Mo2men wrote:A certain fruit stand sold a total of 76 oranges to 19 customers. How many of them bought only one orange?
(1) None of the customers bought more than 4 oranges.
(2) The difference between the number of oranges bought by any two customers is even.
Statement 1:
Test the THRESHOLD.
Since no one may buy more than 4 oranges, the threshold here is 4.
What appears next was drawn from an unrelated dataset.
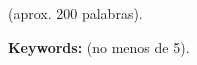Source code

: \chapter*{\runtitle}

\noindent  (aprox. 200 palabras).

\bigskip

\noindent\textbf{Keywords:} (no menos de 5).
Case 1: Each of the 19 customers buys exactly 4 oranges
Here, we get the following set:
{4, 4, 4, 4, 4, 4, 4, 4, 4, 4, 4, 4, 4, 4, 4, 4, 4, 4, 4}
Sum of the values = 19*4 = 76.
In Case 1, none of the customers buys exactly 1 orange.
Test whether Case 1 can be altered so that one of the customers buys exactly 1 orange.
Case 2:
{4, 4, 4, 4, 4, 4, 4, 4, 4, 4, 4, 4, 4, 4, 4, 4, 4, 4, 1}
Sum of the values = (18*4) + 1 = 73.
The sum is too small.
For the sum to increase to 76, at least one of the first 18 values must increase beyond the threshold of 4.
Not viable.
Implication:
Only Case 1 is possible.
Thus, none of the customers buys exactly 1 orange.
SUFFICIENT.
Statement 2:
For the difference between any two values in the set to be even, all of the values must be even or all of the values must be odd.
Consider the following case:
{4, 4, 4, 4, 4, 4, 4, 4, 4, 4, 4, 4, 4, 4, 4, 4,
4, 7, 1}
Here, the difference between the two terms in red is odd, so the set is not viable.
The sum of 19 odd values will be odd.
Since it is not possible for 19 odd values to have a sum of 76, all of the values in the set cannot be odd.
Thus, all of the values in the set must be EVEN, with the result that none of the 19 customers buys exactly 1 orange.
SUFFICIENT.
The correct answer is
D.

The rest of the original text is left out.